Are tests catching XBB.1.16?

As the omicron subvariant XBB.1.16 takes off in the U.S., questions have emerged around whether current at-home COVID-19 tests accurately detect the strain. 

CDC estimates indicate the strain accounts for 7.2 percent of U.S. cases, and experts anticipate it will become dominant in the coming weeks. Anecdotally, the strain appears to be causing conjunctivitis among children in India, where it is causing a surge. The potential shift in symptom set raises the question about whether the tests can accurately detect the evolved virus. 

As the prevalence of XBB.1.16 grows, experts don't anticipate the accuracy of at-home tests to be affected, since most are designed to recognize the virus' nucleocapsid protein, not the spike protein. Health officials have said XBB.1.16 has a very similar profile to XBB.1.15 — the dominant strain in the U.S. — with one additional mutation in the spike protein that has shown increased infectivity and a potential increase in pathogenicity in lab studies. 

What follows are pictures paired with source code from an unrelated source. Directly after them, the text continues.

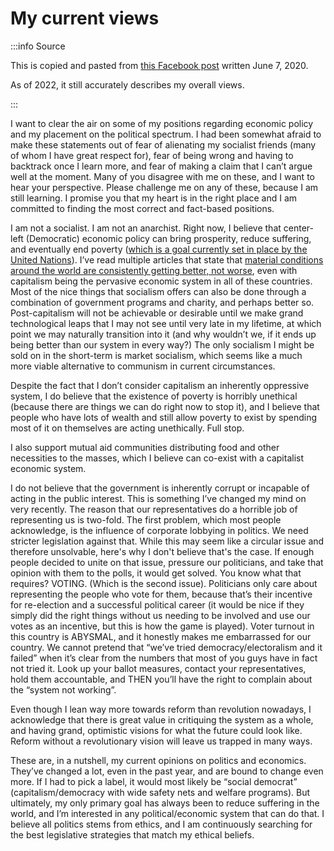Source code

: # My current views

:::info Source

This is copied and pasted from [this Facebook post](https://www.facebook.com/elias.jackson2/posts/2761423727208036) written June 7, 2020. 

As of 2022, it still accurately describes my overall views.

:::

I want to clear the air on some of my positions regarding economic policy and my placement on the political spectrum. I had been somewhat afraid to make these statements out of fear of alienating my socialist friends (many of whom I have great respect for), fear of being wrong and having to backtrack once I learn more, and fear of making a claim that I can’t argue well at the moment. Many of you disagree with me on these, and I want to hear your perspective. Please challenge me on any of these, because I am still learning. I promise you that my heart is in the right place and I am committed to finding the most correct and fact-based positions.

I am not a socialist. I am not an anarchist. Right now, I believe that center-left (Democratic) economic policy can bring prosperity, reduce suffering, and eventually end poverty ([which is a goal currently set in place by the United Nations](https://www.un.org/sustainabledevelopment/poverty/)). I’ve read multiple articles that state that [material conditions around the world are consistently getting better, not worse](https://www.vox.com/2014/11/24/7272929/global-poverty-health-crime-literacy-good-news), even with capitalism being the pervasive economic system in all of these countries. Most of the nice things that socialism offers can also be done through a combination of government programs and charity, and perhaps better so. Post-capitalism will not be achievable or desirable until we make grand technological leaps that I may not see until very late in my lifetime, at which point we may naturally transition into it (and why wouldn’t we, if it ends up being better than our system in every way?) The only socialism I might be sold on in the short-term is market socialism, which seems like a much more viable alternative to communism in current circumstances.

Despite the fact that I don’t consider capitalism an inherently oppressive system, I do believe that the existence of poverty is horribly unethical (because there are things we can do right now to stop it), and I believe that people who have lots of wealth and still allow poverty to exist by spending most of it on themselves are acting unethically. Full stop.

I also support mutual aid communities distributing food and other necessities to the masses, which I believe can co-exist with a capitalist economic system.

I do not believe that the government is inherently corrupt or incapable of acting in the public interest. This is something I’ve changed my mind on very recently. The reason that our representatives do a horrible job of representing us is two-fold. The first problem, which most people acknowledge, is the influence of corporate lobbying in politics. We need stricter legislation against that. While this may seem like a circular issue and therefore unsolvable, here's why I don't believe that's the case. If enough people decided to unite on that issue, pressure our politicians, and take that opinion with them to the polls, it would get solved. You know what that requires? VOTING. (Which is the second issue). Politicians only care about representing the people who vote for them, because that’s their incentive for re-election and a successful political career (it would be nice if they simply did the right things without us needing to be involved and use our votes as an incentive, but this is how the game is played). Voter turnout in this country is ABYSMAL, and it honestly makes me embarrassed for our country. We cannot pretend that “we’ve tried democracy/electoralism and it failed” when it’s clear from the numbers that most of you guys have in fact not tried it. Look up your ballot measures, contact your representatives, hold them accountable, and THEN you’ll have the right to complain about the “system not working”.

Even though I lean way more towards reform than revolution nowadays, I acknowledge that there is great value in critiquing the system as a whole, and having grand, optimistic visions for what the future could look like. Reform without a revolutionary vision will leave us trapped in many ways.

These are, in a nutshell, my current opinions on politics and economics. They’ve changed a lot, even in the past year, and are bound to change even more. If I had to pick a label, it would most likely be “social democrat” (capitalism/democracy with wide safety nets and welfare programs). But ultimately, my only primary goal has always been to reduce suffering in the world, and I’m interested in any political/economic system that can do that. I believe all politics stems from ethics, and I am continuously searching for the best legislative strategies that match my ethical beliefs.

"The majority of SARS-CoV-2 variant mutations occur in that spike protein and so thus far, the ability of at-home [tests] to detect the virus has not been affected, through many interactions of changing variants, because the nucleocapsid protein has not changed much as the virus has evolved," Amy Karger, MD, PhD, clinical pathologist and associate professor at the University of Minnesota Medical School in Minneapolis, told Becker's

At-home COVID-19 antigen tests are expected to be around 80 percent accurate at detecting a COVID-19 infection, according to the FDA. They are less sensitive than polymerase chain reaction tests — the gold standard — and should thus be repeated after a negative result regardless of symptoms.